[[ Task data open ]]

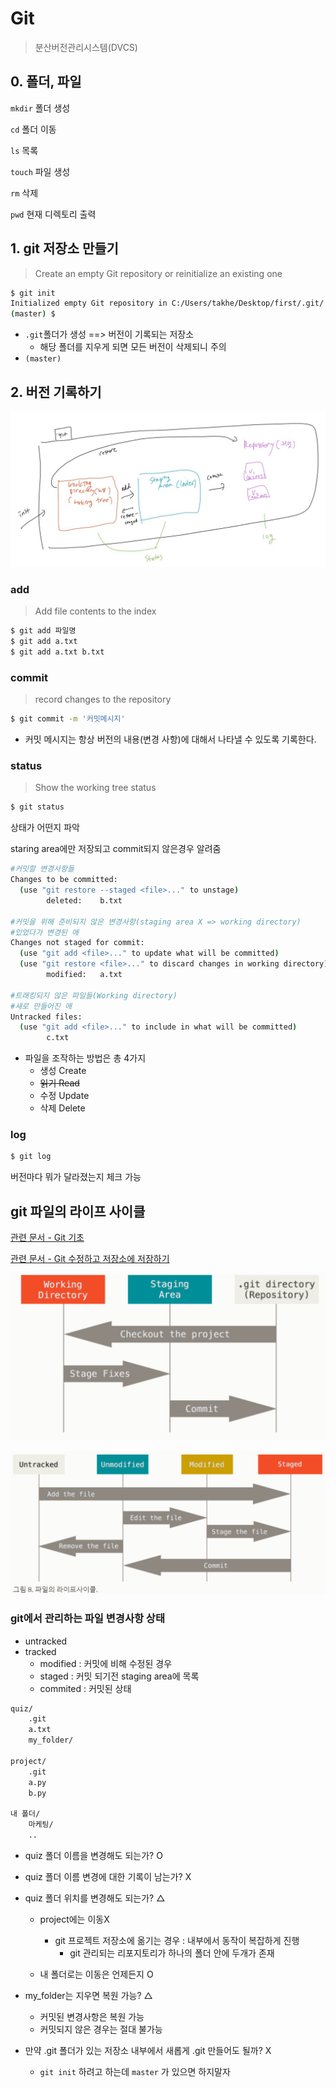 # Git

> 분산버전관리시스템(DVCS)



## 0. 폴더, 파일

`mkdir` 폴더 생성

`cd` 폴더 이동

`ls` 목록

`touch` 파일 생성

`rm` 삭제

`pwd` 현재 디렉토리 출력



## 1. git 저장소 만들기

> Create an empty Git repository or reinitialize an existing one

```bash
$ git init
Initialized empty Git repository in C:/Users/takhe/Desktop/first/.git/
(master) $
```

- `.git`폴더가 생성 ==> 버전이 기록되는 저장소
  - 해당 폴더를 지우게 되면 모든 버전이 삭제되니 주의
- `(master)`



## 2. 버전 기록하기

![git 구조](Git%EC%82%AC%EC%9A%A9%EB%B2%95.assets/git%20%EA%B5%AC%EC%A1%B0.jpg)

### add

> Add file contents to the index

```bash
$ git add 파일명
$ git add a.txt
$ git add a.txt b.txt
```

### commit

> record changes to the repository

```bash
$ git commit -m '커밋메시지'
```

- 커밋 메시지는 항상 버전의 내용(변경 사항)에 대해서 나타낼 수 있도록 기록한다.



### status

>Show the working tree status

```bash
$ git status
```

상태가 어떤지 파악

staring area에만 저장되고 commit되지 않은경우 알려줌

```bash
#커밋할 변경사항들
Changes to be committed:
  (use "git restore --staged <file>..." to unstage)
        deleted:    b.txt
        
#커밋을 위해 준비되지 않은 변경사항(staging area X => working directory)
#있었다가 변경된 애
Changes not staged for commit:
  (use "git add <file>..." to update what will be committed)
  (use "git restore <file>..." to discard changes in working directory)
        modified:   a.txt
        
#트래킹되지 않은 파일들(Working directory)
#새로 만들어진 애
Untracked files:
  (use "git add <file>..." to include in what will be committed)
        c.txt
```

- 파일을 조작하는 방법은 총 4가지
  - 생성 Create
  - ~~읽기 Read~~
  - 수정 Update
  - 삭제 Delete



### log

```bash
$ git log
```

버전마다 뭐가 달라졌는지 체크 가능



## git 파일의 라이프 사이클

[관련 문서 - Git 기초](https://git-scm.com/book/ko/v2/%EC%8B%9C%EC%9E%91%ED%95%98%EA%B8%B0-Git-%EA%B8%B0%EC%B4%88)

[관련 문서 - Git 수정하고 저장소에 저장하기](https://git-scm.com/book/ko/v2/Git%EC%9D%98-%EA%B8%B0%EC%B4%88-%EC%88%98%EC%A0%95%ED%95%98%EA%B3%A0-%EC%A0%80%EC%9E%A5%EC%86%8C%EC%97%90-%EC%A0%80%EC%9E%A5%ED%95%98%EA%B8%B0)

![image-20220113101851253-16420396855881](Git%EC%82%AC%EC%9A%A9%EB%B2%95.assets/image-20220113101851253-16420396855881.png)

![image-20220113101938077](Git%EC%82%AC%EC%9A%A9%EB%B2%95.assets/image-20220113101938077.png)



### git에서 관리하는 파일 변경사항 상태

- untracked
- tracked
  - modified : 커밋에 비해 수정된 경우
  - staged : 커밋 되기전 staging area에 목록
  - commited : 커밋된 상태



```bash
quiz/
	.git
	a.txt
	my_folder/
	
project/
	.git
	a.py
	b.py
	
내 폴더/
	마케팅/
	..
```

- quiz 폴더 이름을 변경해도 되는가? O

- quiz 폴더 이름 변경에 대한 기록이 남는가? X

- quiz 폴더 위치를 변경해도 되는가? △

  - project에는 이동X
    - git 프로젝트 저장소에 옮기는 경우 : 내부에서 동작이 복잡하게 진행
      - git 관리되는 리포지토리가 하나의 폴더 안에 두개가 존재

  - 내 폴더로는 이동은 언제든지 O

- my_folder는 지우면 복원 가능? △

  - 커밋된 변경사항은 복원 가능
  - 커밋되지 않은 경우는 절대 불가능

- 만약 .git 폴더가 있는 저장소 내부에서 새롭게 .git 만들어도 될까? X

  - `git init` 하려고 하는데 `master` 가 있으면 하지말자

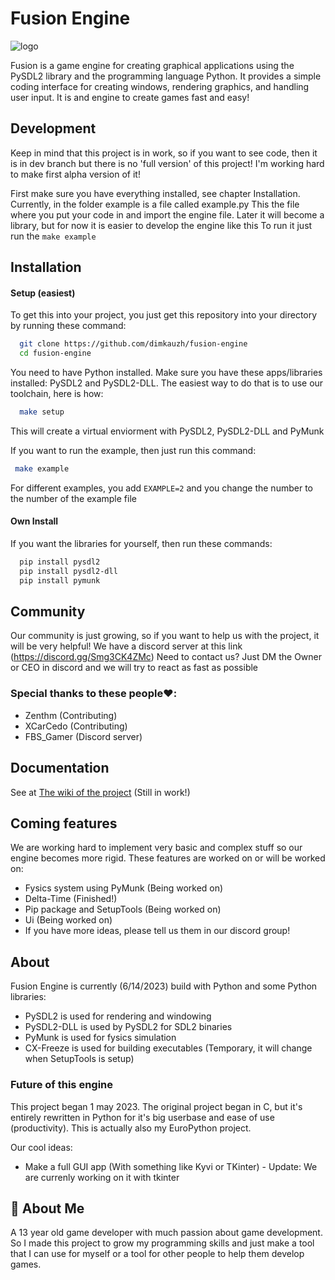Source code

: # Fusion Engine

![logo](https://user-images.githubusercontent.com/106883655/233103547-5693b2a3-22b9-4b68-ac2a-7220f16d48df.png)

Fusion is a game engine for creating graphical applications using the PySDL2 library and the programming language Python. It provides a simple coding interface for creating windows,
rendering graphics, and handling user input. It is and engine to create
games fast and easy!

## Development

Keep in mind that this project is in work, so if you want to see code,
then it is in dev branch but there is no 'full version' of this project!
I'm working hard to make first alpha version of it!

First make sure you have everything installed, see chapter Installation.
Currently, in the folder example is a file called example.py This the file where you put your code in and import the engine file. Later it will become a library, but for now it is easier to develop the engine like this To run it just run the ```make example```

## Installation

#### Setup (easiest)

To get this into your project, you just get this repository into your
directory by running these command:

```bash
  git clone https://github.com/dimkauzh/fusion-engine
  cd fusion-engine
```

You need to have Python installed.
Make sure you have these apps/libraries installed: PySDL2 and PySDL2-DLL.
The easiest way to do that is to use our toolchain, here is how:

```bash
  make setup
```

This will create a virtual enviorment with PySDL2, PySDL2-DLL and PyMunk

If you want to run the example, then just run this command:

```bash
 make example
```

For different examples, you add ```EXAMPLE=2``` and you change the number to the number of the example file

#### Own Install

If you want the libraries for yourself, then run these commands:

```bash
  pip install pysdl2
  pip install pysdl2-dll
  pip install pymunk
```

## Community

Our community is just growing, so if you want to help us with the project,
it will be very helpful!
We have a discord server at this link (<https://discord.gg/Smg3CK4ZMc>)
Need to contact us? Just DM the Owner or CEO in discord and we will try to react as fast as possible

### Special thanks to these people❤️:
 - Zenthm (Contributing)
 - XCarCedo (Contributing)
 - FBS_Gamer (Discord server)

## Documentation

See at [The wiki of the project](https://github.com/dimkauzh/fusion-engine/wiki) (Still in work!)

## Coming features
We are working hard to implement very basic and complex stuff so our engine becomes more rigid. These features are worked on or will be worked on:
- Fysics system using PyMunk (Being worked on)
- Delta-Time (Finished!)
- Pip package and SetupTools (Being worked on)
- Ui (Being worked on)
- If you have more ideas, please tell us them in our discord group!

## About

Fusion Engine is currently (6/14/2023) build with Python and some Python libraries:

- PySDL2 is used for rendering and windowing
- PySDL2-DLL is used by PySDL2 for SDL2 binaries
- PyMunk is used for fysics simulation
- CX-Freeze is used for building executables (Temporary, it will change when SetupTools is setup)

### Future of this engine

This project began 1 may 2023. The original project began in C, but it's entirely rewritten in Python for it's big userbase and ease of use (productivity). This is actually also my EuroPython project.

Our cool ideas:

- Make a full GUI app (With something like Kyvi or TKinter) - Update: We are currenly working on it with tkinter

## 🚀 About Me

A 13 year old game developer with much passion about game development. So I made this project to grow my programming skills and just make a tool that I can use for myself or a tool for other people to help them develop games.
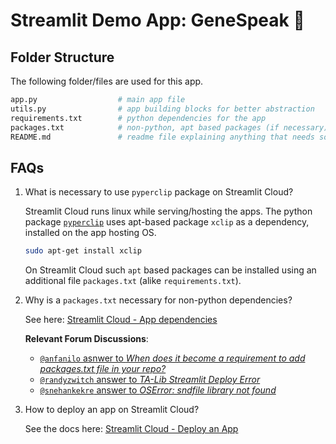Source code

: # Streamlit Demo App: GeneSpeak 🧬

## Folder Structure

The following folder/files are used for this app.

```sh
app.py                  # main app file
utils.py                # app building blocks for better abstraction
requirements.txt        # python dependencies for the app
packages.txt            # non-python, apt based packages (if necessary)
README.md               # readme file explaining anything that needs some documentation
```

## FAQs

1. What is necessary to use `pyperclip` package on Streamlit Cloud?

   Streamlit Cloud runs linux while serving/hosting the apps. The python
   package [`pyperclip`](https://pypi.org/project/pyperclip/) uses
   apt-based package `xclip` as a dependency, installed on the app hosting
   OS.

   ```sh
   sudo apt-get install xclip
   ```

   On Streamlit Cloud such `apt` based packages can be installed using an
   additional file `packages.txt` (alike `requirements.txt`).

1. Why is a `packages.txt` necessary for non-python dependencies?

   See here: [Streamlit Cloud - App dependencies][#stcloud-app-deps]

   [#stcloud-app-deps]: https://docs.streamlit.io/streamlit-cloud/get-started/deploy-an-app/app-dependencies

   **Relevant Forum Discussions**:

   - [`@anfanilo` asnwer to *​When does it become a requirement to add packages.txt file in your repo?*](https://discuss.streamlit.io/t/when-does-it-become-a-requirement-to-add-packages-txt-file-in-your-repo/12711/2?u=sugatoray)
   - [`@randyzwitch` answer to *TA-Lib Streamlit Deploy Error*](https://discuss.streamlit.io/t/ta-lib-streamlit-deploy-error/7643/4?u=sugatoray)
   - [`@snehankekre` answer to *OSError: sndfile library not found*](https://discuss.streamlit.io/t/oserror-sndfile-library-not-found/12473/14?u=sugatoray)

1. How to deploy an app on Streamlit Cloud?

   See the docs here: [Streamlit Cloud - Deploy an App][#stcloud-app-deploy]

   [#stcloud-app-deploy]: https://docs.streamlit.io/streamlit-cloud/get-started/deploy-an-app#apt-get-dependencies
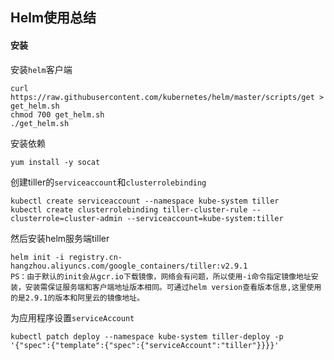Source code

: ## Helm使用总结

#### 安装

安装`helm`客户端 

```
curl https://raw.githubusercontent.com/kubernetes/helm/master/scripts/get > get_helm.sh
chmod 700 get_helm.sh
./get_helm.sh
```

安装依赖

```
yum install -y socat
```

创建tiller的`serviceaccount`和`clusterrolebinding` 

```
kubectl create serviceaccount --namespace kube-system tiller
kubectl create clusterrolebinding tiller-cluster-rule --clusterrole=cluster-admin --serviceaccount=kube-system:tiller
```

然后安装helm服务端tiller 

```
helm init -i registry.cn-hangzhou.aliyuncs.com/google_containers/tiller:v2.9.1
PS：由于默认的init会从gcr.io下载镜像，网络会有问题，所以使用-i命令指定镜像地址安装，安装需保证服务端和客户端地址版本相同。可通过helm version查看版本信息,这里使用的是2.9.1的版本和阿里云的镜像地址。
```

为应用程序设置`serviceAccount` 

```
kubectl patch deploy --namespace kube-system tiller-deploy -p '{"spec":{"template":{"spec":{"serviceAccount":"tiller"}}}}'
```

[[ Task data closed ]]

> [Brief]:
Among the lines of the listing above, which ones hold "easiest"? Copy them.

> [Solved exercise]:
#### Setup (easiest)
The easiest way to do that is to use our toolchain, here is how:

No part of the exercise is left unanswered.